### WHAT YOU NEED TO DO
How many lines in the entries below include the string "quote"? Answer with the number only.
Top of TASK MATERIAL
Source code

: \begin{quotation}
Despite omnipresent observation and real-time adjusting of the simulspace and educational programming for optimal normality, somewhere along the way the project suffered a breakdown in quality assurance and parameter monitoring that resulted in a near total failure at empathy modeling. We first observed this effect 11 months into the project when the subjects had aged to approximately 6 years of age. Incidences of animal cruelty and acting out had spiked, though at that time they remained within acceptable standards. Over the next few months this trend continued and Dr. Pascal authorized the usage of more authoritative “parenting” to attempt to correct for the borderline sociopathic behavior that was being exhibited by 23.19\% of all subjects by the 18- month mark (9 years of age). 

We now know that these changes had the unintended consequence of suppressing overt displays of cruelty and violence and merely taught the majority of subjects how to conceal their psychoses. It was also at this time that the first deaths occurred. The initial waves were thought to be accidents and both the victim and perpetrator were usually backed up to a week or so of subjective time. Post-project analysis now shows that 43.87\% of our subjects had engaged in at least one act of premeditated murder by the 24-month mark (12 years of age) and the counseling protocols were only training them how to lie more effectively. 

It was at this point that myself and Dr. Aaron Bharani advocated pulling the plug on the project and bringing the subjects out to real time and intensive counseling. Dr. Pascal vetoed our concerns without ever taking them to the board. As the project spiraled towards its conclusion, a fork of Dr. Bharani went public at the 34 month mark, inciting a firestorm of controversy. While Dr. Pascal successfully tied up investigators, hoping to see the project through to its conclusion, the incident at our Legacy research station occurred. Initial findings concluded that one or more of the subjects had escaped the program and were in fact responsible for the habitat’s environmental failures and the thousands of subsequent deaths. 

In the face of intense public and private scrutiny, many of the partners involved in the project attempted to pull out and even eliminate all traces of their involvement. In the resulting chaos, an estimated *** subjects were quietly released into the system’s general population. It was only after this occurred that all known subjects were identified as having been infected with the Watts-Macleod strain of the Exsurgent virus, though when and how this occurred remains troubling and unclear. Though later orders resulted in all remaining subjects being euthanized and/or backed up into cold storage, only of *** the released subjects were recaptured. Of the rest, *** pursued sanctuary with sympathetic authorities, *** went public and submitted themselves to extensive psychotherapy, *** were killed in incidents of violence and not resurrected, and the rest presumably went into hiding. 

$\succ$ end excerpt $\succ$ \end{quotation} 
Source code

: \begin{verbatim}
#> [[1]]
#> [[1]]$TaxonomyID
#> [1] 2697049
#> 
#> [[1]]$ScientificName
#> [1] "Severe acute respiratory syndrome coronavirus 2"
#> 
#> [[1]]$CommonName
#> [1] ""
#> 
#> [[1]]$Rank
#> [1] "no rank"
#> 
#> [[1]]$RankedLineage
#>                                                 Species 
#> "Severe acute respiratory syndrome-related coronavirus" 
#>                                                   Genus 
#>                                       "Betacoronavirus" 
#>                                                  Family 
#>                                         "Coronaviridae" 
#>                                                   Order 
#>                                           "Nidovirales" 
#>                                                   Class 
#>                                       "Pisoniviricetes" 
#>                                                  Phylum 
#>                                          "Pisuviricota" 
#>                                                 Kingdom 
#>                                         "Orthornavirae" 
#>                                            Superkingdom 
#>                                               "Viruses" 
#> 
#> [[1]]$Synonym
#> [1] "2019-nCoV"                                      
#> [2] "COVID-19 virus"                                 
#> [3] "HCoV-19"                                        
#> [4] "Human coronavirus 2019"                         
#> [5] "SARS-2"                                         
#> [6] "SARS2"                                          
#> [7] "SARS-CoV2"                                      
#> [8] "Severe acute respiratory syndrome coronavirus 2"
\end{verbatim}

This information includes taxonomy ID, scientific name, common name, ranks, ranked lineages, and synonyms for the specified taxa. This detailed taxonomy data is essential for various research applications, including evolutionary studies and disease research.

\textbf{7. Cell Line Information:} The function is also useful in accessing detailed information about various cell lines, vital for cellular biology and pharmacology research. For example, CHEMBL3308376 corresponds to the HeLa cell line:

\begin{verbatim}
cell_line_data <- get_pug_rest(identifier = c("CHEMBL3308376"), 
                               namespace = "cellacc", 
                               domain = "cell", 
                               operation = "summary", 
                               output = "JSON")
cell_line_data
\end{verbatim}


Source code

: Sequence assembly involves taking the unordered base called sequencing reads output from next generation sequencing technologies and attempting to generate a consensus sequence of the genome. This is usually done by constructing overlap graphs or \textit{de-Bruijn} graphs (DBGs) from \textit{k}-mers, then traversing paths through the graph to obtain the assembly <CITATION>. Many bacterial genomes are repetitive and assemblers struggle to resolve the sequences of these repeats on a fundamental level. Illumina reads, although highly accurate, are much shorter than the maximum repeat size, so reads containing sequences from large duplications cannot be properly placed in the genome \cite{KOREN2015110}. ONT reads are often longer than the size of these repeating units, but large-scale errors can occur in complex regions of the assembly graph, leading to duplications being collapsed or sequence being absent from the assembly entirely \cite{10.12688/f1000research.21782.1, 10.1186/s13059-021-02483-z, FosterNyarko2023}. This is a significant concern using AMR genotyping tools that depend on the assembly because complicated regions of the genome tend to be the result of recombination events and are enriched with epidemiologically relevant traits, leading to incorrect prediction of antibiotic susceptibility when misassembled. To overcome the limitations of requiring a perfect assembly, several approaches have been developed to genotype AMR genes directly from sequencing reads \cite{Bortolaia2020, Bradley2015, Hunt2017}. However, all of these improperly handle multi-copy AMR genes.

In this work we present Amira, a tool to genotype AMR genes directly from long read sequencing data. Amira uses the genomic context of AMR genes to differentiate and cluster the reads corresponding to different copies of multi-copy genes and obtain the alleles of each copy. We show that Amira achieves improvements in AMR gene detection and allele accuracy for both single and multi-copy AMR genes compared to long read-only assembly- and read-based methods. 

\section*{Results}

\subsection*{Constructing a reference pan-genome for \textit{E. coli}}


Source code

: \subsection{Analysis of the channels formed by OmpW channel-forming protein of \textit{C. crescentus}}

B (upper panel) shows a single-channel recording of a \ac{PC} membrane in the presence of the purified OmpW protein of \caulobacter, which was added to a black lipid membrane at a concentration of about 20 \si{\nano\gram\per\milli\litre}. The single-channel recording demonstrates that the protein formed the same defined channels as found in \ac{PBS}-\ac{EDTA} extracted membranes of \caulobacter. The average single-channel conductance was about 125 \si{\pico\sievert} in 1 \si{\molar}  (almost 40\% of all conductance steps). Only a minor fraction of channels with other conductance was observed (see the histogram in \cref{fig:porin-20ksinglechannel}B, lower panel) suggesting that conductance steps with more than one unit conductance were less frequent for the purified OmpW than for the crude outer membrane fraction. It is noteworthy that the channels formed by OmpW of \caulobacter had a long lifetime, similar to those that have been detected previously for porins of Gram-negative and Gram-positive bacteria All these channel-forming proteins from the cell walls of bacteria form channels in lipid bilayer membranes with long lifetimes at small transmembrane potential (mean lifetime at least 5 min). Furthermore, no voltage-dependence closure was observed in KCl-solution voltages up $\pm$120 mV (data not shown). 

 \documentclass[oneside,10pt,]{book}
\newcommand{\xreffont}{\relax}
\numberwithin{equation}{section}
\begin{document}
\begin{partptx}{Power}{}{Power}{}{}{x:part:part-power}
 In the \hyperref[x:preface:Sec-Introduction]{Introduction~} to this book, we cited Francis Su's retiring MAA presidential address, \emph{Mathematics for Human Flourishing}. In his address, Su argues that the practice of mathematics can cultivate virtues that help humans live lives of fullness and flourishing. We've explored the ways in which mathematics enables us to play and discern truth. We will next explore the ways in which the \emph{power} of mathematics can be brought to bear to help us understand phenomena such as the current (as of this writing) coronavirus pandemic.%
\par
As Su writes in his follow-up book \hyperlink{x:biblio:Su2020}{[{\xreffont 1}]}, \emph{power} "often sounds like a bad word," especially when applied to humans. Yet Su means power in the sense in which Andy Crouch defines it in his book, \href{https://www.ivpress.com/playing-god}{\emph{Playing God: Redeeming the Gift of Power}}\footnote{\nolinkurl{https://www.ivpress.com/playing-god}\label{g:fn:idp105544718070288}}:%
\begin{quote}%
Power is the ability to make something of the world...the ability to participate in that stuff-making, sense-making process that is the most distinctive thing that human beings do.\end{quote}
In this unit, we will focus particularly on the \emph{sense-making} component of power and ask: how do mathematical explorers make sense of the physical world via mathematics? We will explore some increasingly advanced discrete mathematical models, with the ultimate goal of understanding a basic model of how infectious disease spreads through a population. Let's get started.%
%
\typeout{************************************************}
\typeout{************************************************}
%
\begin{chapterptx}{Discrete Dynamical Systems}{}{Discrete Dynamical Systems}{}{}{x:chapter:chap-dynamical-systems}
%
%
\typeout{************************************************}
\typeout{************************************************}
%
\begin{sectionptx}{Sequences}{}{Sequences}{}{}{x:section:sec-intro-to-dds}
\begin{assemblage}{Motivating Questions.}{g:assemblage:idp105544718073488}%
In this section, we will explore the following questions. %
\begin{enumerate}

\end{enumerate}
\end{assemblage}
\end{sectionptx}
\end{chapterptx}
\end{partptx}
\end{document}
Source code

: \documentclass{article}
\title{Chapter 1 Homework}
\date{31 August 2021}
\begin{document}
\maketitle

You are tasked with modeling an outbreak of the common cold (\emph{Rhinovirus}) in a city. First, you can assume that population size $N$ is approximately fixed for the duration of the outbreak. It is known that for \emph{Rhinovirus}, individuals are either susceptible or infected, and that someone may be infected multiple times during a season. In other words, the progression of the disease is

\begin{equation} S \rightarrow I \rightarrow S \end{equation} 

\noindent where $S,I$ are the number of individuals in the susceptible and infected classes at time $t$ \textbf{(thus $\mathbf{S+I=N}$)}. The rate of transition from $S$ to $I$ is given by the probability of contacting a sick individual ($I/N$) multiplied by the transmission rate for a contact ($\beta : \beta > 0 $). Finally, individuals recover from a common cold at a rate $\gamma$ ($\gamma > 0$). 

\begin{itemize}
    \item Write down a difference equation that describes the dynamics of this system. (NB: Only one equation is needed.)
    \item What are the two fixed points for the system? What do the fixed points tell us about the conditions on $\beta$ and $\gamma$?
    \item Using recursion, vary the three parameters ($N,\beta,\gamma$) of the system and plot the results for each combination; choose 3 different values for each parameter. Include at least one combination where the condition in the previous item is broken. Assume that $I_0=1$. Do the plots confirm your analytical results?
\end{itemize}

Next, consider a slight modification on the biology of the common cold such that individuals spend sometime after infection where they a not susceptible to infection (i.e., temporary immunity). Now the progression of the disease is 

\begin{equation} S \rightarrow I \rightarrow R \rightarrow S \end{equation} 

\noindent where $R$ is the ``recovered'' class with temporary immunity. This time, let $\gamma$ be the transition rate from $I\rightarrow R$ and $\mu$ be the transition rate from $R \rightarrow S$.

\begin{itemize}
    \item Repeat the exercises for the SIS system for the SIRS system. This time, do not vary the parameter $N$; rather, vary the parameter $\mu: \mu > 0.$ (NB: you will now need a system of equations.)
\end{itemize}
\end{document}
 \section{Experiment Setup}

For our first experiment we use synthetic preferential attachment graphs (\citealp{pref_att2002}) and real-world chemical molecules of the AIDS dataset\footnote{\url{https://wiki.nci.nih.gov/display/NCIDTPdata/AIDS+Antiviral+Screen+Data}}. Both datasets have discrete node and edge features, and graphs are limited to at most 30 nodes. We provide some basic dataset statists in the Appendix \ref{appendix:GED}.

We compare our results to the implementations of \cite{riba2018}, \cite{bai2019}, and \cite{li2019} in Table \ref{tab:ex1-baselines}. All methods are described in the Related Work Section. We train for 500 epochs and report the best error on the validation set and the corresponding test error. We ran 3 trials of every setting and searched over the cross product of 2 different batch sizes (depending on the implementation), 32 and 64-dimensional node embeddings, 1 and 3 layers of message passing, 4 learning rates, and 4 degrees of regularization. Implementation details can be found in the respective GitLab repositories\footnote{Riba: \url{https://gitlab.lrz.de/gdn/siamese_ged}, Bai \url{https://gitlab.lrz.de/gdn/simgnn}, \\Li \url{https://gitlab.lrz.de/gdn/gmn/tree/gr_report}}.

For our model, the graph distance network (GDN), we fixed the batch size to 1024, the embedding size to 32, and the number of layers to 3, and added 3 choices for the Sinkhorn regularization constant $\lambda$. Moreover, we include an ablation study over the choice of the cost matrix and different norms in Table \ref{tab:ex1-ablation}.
Bottom of TASK MATERIAL
### EXPECTED ANSWER
2